Repurposing shopping malls as human development centers is one way to do that, Vander Ark writes. But that requires “a bit of catalytic capital and a dose of creative deal-making.”
A strategy to turn the once failing Wonderland mall into a mixed-use development with a human service component began years ago when Crossroads Mall Partners purchased the property in 2009.
Weiss’ plan called for retailers to occupy the second level of the mall and the first-floor level would be converted for medical use. That strategy has been successful and kept the mall afloat even as tenant Stein Mart permanently closed in September and the Santikos Bijou theater only recently reopened after a yearlong hiatus.
Today, a Super Target, clothing store Burlington, and Hobby Lobby are the biggest anchor tenants amid a number of smaller retailers – many of which got their start with mall kiosks before opening a mall store. That was another part of Weiss’s strategy, one that Marketing Director Victoria Hernandez said supports small business development.
“This is the idea of the American dream right here where a business owner can come in and start a business without the high expenses of what it would take to go into a brick-and-mortar or an actual inline store,” said Hernandez, who also serves as real estate lease administrator and operations manager for Wonderland Mall.
Wonderland Jump & Play rounds out an entertainment niche at the mall along with the Norris Conference Center for meetings and events and an amphitheater that annually hosts the Balcones Heights Jazz Festival.
And though Career Point College, once a major tenant, closed its doors there in 2016, it has been replaced by three Department of Veterans Affairs clinics and several physician and dental offices.

University Health occupies mall space for training that in recent months it has turned into a COVID-19 vaccination site, inoculating 1,500 people a day. State Sen. José Menéndez maintains an office in the mall.
Also on mall property are three restaurants, a bank, hotel, and entertainment venue Dave & Buster’s.
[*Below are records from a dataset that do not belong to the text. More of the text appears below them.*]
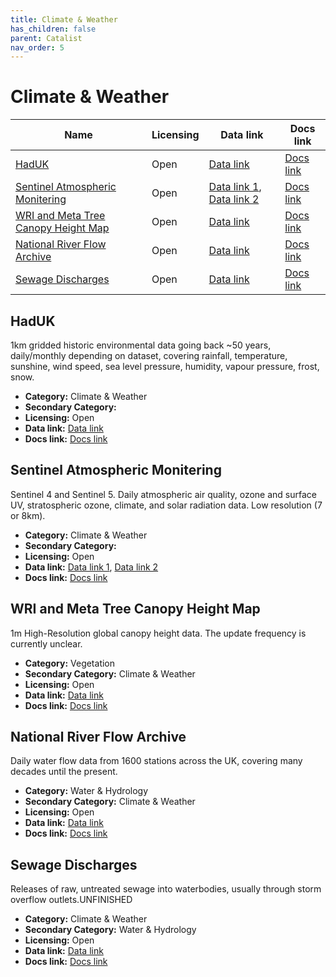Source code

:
```yaml
---
title: Climate & Weather
has_children: false
parent: Catalist
nav_order: 5
---
```


# Climate & Weather

| Name                                                                        | Licensing | Data link                                                                                                                                                                                       | Docs link                                                                                           |
| --------------------------------------------------------------------------- | --------- | ----------------------------------------------------------------------------------------------------------------------------------------------------------------------------------------------- | --------------------------------------------------------------------------------------------------- |
| [HadUK](#haduk)                                                             | Open      | [Data link](https://data.ceda.ac.uk/badc/ukmo-hadobs/data/insitu/MOHC/HadOBS/HadUK-Grid)                                                                                                        | [Docs link](https://www.metoffice.gov.uk/research/climate/maps-and-data/data/haduk-grid/haduk-grid) |
| [Sentinel Atmospheric Monitering](#sentinel-atmospheric-monitering)         | Open      | [Data link 1](https://dataspace.copernicus.eu/news/2023-9-28-accessing-sentinel-mission-data-new-copernicus-data-space-ecosystem-apis), [Data link 2](https://browser.dataspace.copernicus.eu/) | [Docs link](https://documentation.dataspace.copernicus.eu/APIs/SentinelHub/Data.html)               |
| [WRI and Meta Tree Canopy Height Map](#wri-and-meta-tree-canopy-height-map) | Open      | [Data link](https://registry.opendata.aws/dataforgood-fb-forests/)                                                                                                                              | [Docs link](https://github.com/facebookresearch/HighResCanopyHeight)                                |
| [National River Flow Archive](#national-river-flow-archive)                 | Open      | [Data link](https://nrfaapps.ceh.ac.uk/nrfa/nrfa-api.html)                                                                                                                                      | [Docs link](https://nrfa.ceh.ac.uk/)                                                                |
| [Sewage Discharges](#sewage-discharges)                                     | Open      | [Data link](https://environment.data.gov.uk/dataset/21e15f12-0df8-4bfc-b763-45226c16a8ac)                                                                                                       | [Docs link](https://environment.data.gov.uk/dataset/21e15f12-0df8-4bfc-b763-45226c16a8ac)           |

## HadUK

1km gridded historic environmental data going back ~50 years, daily/monthly depending on dataset, covering rainfall, temperature, sunshine, wind speed, sea level pressure, humidity, vapour pressure, frost, snow.

- **Category:** Climate & Weather
- **Secondary Category:** 
- **Licensing:** Open
- **Data link:** [Data link](https://data.ceda.ac.uk/badc/ukmo-hadobs/data/insitu/MOHC/HadOBS/HadUK-Grid)
- **Docs link:** [Docs link](https://www.metoffice.gov.uk/research/climate/maps-and-data/data/haduk-grid/haduk-grid)



## Sentinel Atmospheric Monitering

Sentinel 4 and Sentinel 5. Daily atmospheric air quality, ozone and surface UV, stratospheric ozone, climate, and solar radiation data. Low resolution (7 or 8km).

- **Category:** Climate & Weather
- **Secondary Category:** 
- **Licensing:** Open
- **Data link:** [Data link 1](https://dataspace.copernicus.eu/news/2023-9-28-accessing-sentinel-mission-data-new-copernicus-data-space-ecosystem-apis), [Data link 2](https://browser.dataspace.copernicus.eu/)
- **Docs link:** [Docs link](https://documentation.dataspace.copernicus.eu/APIs/SentinelHub/Data.html)



## WRI and Meta Tree Canopy Height Map

1m High-Resolution global canopy height data. The update frequency is currently unclear.

- **Category:** Vegetation
- **Secondary Category:** Climate & Weather
- **Licensing:** Open
- **Data link:** [Data link](https://registry.opendata.aws/dataforgood-fb-forests/)
- **Docs link:** [Docs link](https://github.com/facebookresearch/HighResCanopyHeight)



## National River Flow Archive

Daily water flow data from 1600 stations across the UK, covering many decades until the present.

- **Category:** Water & Hydrology
- **Secondary Category:** Climate & Weather
- **Licensing:** Open
- **Data link:** [Data link](https://nrfaapps.ceh.ac.uk/nrfa/nrfa-api.html)
- **Docs link:** [Docs link](https://nrfa.ceh.ac.uk/)



## Sewage Discharges

Releases of raw, untreated sewage into waterbodies, usually through storm overflow outlets.UNFINISHED

- **Category:** Climate & Weather
- **Secondary Category:** Water & Hydrology
- **Licensing:** Open
- **Data link:** [Data link](https://environment.data.gov.uk/dataset/21e15f12-0df8-4bfc-b763-45226c16a8ac)
- **Docs link:** [Docs link](https://environment.data.gov.uk/dataset/21e15f12-0df8-4bfc-b763-45226c16a8ac)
In addition to VIA’s Park & Ride site on the property, VIA’s Primo Rapid Transit line cuts through the heart of Balcones Heights along Fredericksburg Road.
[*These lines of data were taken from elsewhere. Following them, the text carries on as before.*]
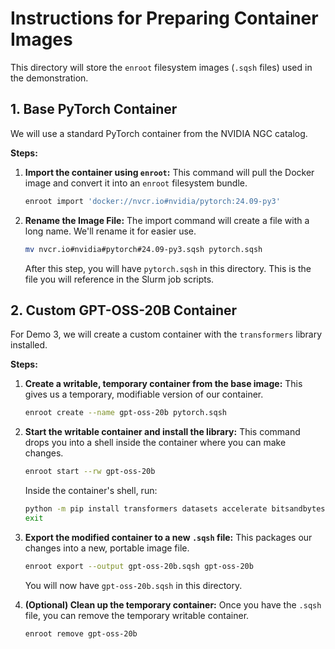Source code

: # Instructions for Preparing Container Images

This directory will store the `enroot` filesystem images (`.sqsh` files) used in the demonstration.

## 1. Base PyTorch Container

We will use a standard PyTorch container from the NVIDIA NGC catalog.

**Steps:**

1.  **Import the container using `enroot`:**
    This command will pull the Docker image and convert it into an `enroot` filesystem bundle.

    ```bash
    enroot import 'docker://nvcr.io#nvidia/pytorch:24.09-py3'
    ```

2.  **Rename the Image File:**
    The import command will create a file with a long name. We'll rename it for easier use.

    ```bash
    mv nvcr.io#nvidia#pytorch#24.09-py3.sqsh pytorch.sqsh
    ```

    After this step, you will have `pytorch.sqsh` in this directory. This is the file you will reference in the Slurm job scripts.

## 2. Custom GPT-OSS-20B Container

For Demo 3, we will create a custom container with the `transformers` library installed.

**Steps:**

1.  **Create a writable, temporary container from the base image:**
    This gives us a temporary, modifiable version of our container.

    ```bash
    enroot create --name gpt-oss-20b pytorch.sqsh
    ```

2.  **Start the writable container and install the library:**
    This command drops you into a shell inside the container where you can make changes.

    ```bash
    enroot start --rw gpt-oss-20b
    ```

    Inside the container's shell, run:
    ```bash
    python -m pip install transformers datasets accelerate bitsandbytes scipy sentencepiece huggingface_hub trl peft
    exit
    ```

3.  **Export the modified container to a new `.sqsh` file:**
    This packages our changes into a new, portable image file.

    ```bash
    enroot export --output gpt-oss-20b.sqsh gpt-oss-20b
    ```

    You will now have `gpt-oss-20b.sqsh` in this directory.

4.  **(Optional) Clean up the temporary container:**
    Once you have the `.sqsh` file, you can remove the temporary writable container.

    ```bash
    enroot remove gpt-oss-20b
    ```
“The property is profitable and a survivor and is probably on the leading edge of redevelopment of major malls in the United States,” Weiss said. “I think it will be an example of what others will follow in the long term.”
Balcones Heights officials held focus groups on Friday to provide business leaders and residents an overview of the plan, and are planning to hold two town hall meetings in May. De Leon expects residents may question the plan until officials have a chance to explain how it’s good for the city, she said.
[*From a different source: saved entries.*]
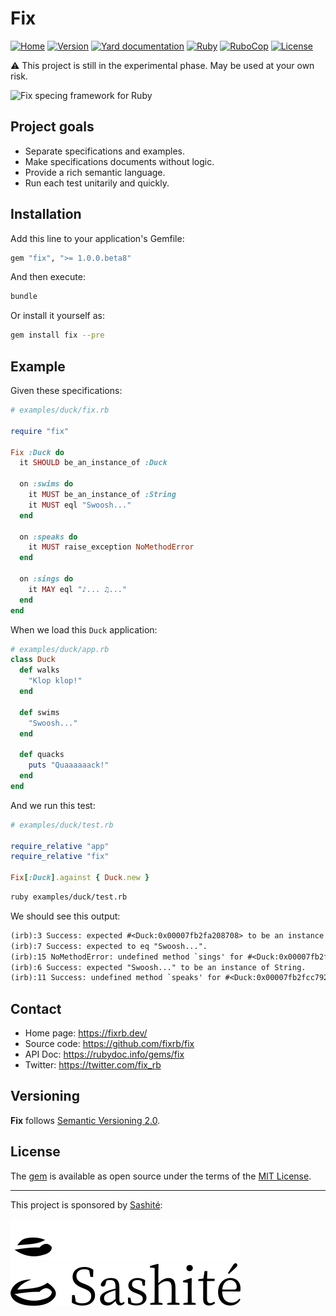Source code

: # Fix

[![Home](https://img.shields.io/badge/Home-fixrb.dev-00af8b)](https://fixrb.dev/)
[![Version](https://img.shields.io/github/v/tag/fixrb/fix?label=Version&logo=github)](https://github.com/fixrb/fix/tags)
[![Yard documentation](https://img.shields.io/badge/Yard-documentation-blue.svg?logo=github)](https://rubydoc.info/github/fixrb/fix/main)
[![Ruby](https://github.com/fixrb/fix/workflows/Ruby/badge.svg?branch=main)](https://github.com/fixrb/fix/actions?query=workflow%3Aruby+branch%3Amain)
[![RuboCop](https://github.com/fixrb/fix/workflows/RuboCop/badge.svg?branch=main)](https://github.com/fixrb/fix/actions?query=workflow%3Arubocop+branch%3Amain)
[![License](https://img.shields.io/github/license/fixrb/fix?label=License&logo=github)](https://github.com/fixrb/fix/raw/main/LICENSE.md)

⚠️ This project is still in the experimental phase. May be used at your own risk.

![Fix specing framework for Ruby](https://fixrb.dev/fix.webp)

## Project goals

* Separate specifications and examples.
* Make specifications documents without logic.
* Provide a rich semantic language.
* Run each test unitarily and quickly.

## Installation

Add this line to your application's Gemfile:

```ruby
gem "fix", ">= 1.0.0.beta8"
```

And then execute:

```sh
bundle
```

Or install it yourself as:

```sh
gem install fix --pre
```

## Example

Given these specifications:

```ruby
# examples/duck/fix.rb

require "fix"

Fix :Duck do
  it SHOULD be_an_instance_of :Duck

  on :swims do
    it MUST be_an_instance_of :String
    it MUST eql "Swoosh..."
  end

  on :speaks do
    it MUST raise_exception NoMethodError
  end

  on :sings do
    it MAY eql "♪... ♫..."
  end
end
```

When we load this `Duck` application:

```ruby
# examples/duck/app.rb
class Duck
  def walks
    "Klop klop!"
  end

  def swims
    "Swoosh..."
  end

  def quacks
    puts "Quaaaaaack!"
  end
end
```

And we run this test:

```ruby
# examples/duck/test.rb

require_relative "app"
require_relative "fix"

Fix[:Duck].against { Duck.new }
```

```sh
ruby examples/duck/test.rb
```

We should see this output:

```txt
(irb):3 Success: expected #<Duck:0x00007fb2fa208708> to be an instance of Duck.
(irb):7 Success: expected to eq "Swoosh...".
(irb):15 NoMethodError: undefined method `sings' for #<Duck:0x00007fb2fd8371d0>.
(irb):6 Success: expected "Swoosh..." to be an instance of String.
(irb):11 Success: undefined method `speaks' for #<Duck:0x00007fb2fcc79258>.
```

## Contact

* Home page: <https://fixrb.dev/>
* Source code: <https://github.com/fixrb/fix>
* API Doc: <https://rubydoc.info/gems/fix>
* Twitter: <https://twitter.com/fix_rb>

## Versioning

__Fix__ follows [Semantic Versioning 2.0](https://semver.org/).

## License

The [gem](https://rubygems.org/gems/fix) is available as open source under the terms of the [MIT License](https://github.com/fixrb/fix/raw/main/LICENSE.md).

***

This project is sponsored by [Sashité](https://github.com/sashite/):

![Sashité logo](https://github.com/fixrb/fix/raw/main/img/sponsor/dark/en/sashite.png#gh-dark-mode-only "Sashité")
![Sashité logo](https://github.com/fixrb/fix/raw/main/img/sponsor/light/en/sashite.png#gh-light-mode-only "Sashité")
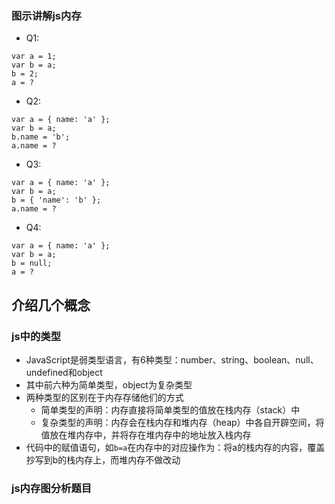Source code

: ### 图示讲解js内存
* Q1:

```
var a = 1;
var b = a;
b = 2;
a = ? 
```

* Q2:

```
var a = { name: 'a' };
var b = a;
b.name = 'b';
a.name = ?
```

* Q3:

```
var a = { name: 'a' };
var b = a;
b = { 'name': 'b' };
a.name = ?
```

* Q4:

```
var a = { name: 'a' };
var b = a;
b = null;
a = ?
```

## 介绍几个概念
### js中的类型
* JavaScript是弱类型语言，有6种类型：number、string、boolean、null、undefined和object
* 其中前六种为简单类型，object为复杂类型
* 两种类型的区别在于内存存储他们的方式
	* 简单类型的声明：内存直接将简单类型的值放在栈内存（stack）中
	* 复杂类型的声明：内存会在栈内存和堆内存（heap）中各自开辟空间，将值放在堆内存中，并将存在堆内存中的地址放入栈内存
* 代码中的赋值语句，如`b=a`在内存中的对应操作为：将a的栈内存的内容，覆盖抄写到b的栈内存上，而堆内存不做改动

### js内存图分析题目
“There are some people who will question the city getting into a real estate transaction,” said Lorenzo Nastasi, director of economic development and public affairs for Balcones Heights.
It is, after all, a monumental concept, he said, in which the city becomes a partner in an expansive redevelopment project.
“For a city the size of Balcones Heights, a $5 million project that’s not a road or a sewer system … that everybody understands the cost [of] … is a very big idea,” Nastasi said. But the property is an important revenue source.
“And that is of interest to the city because providing quality services to residents and businesses costs more every year, just like everything else.”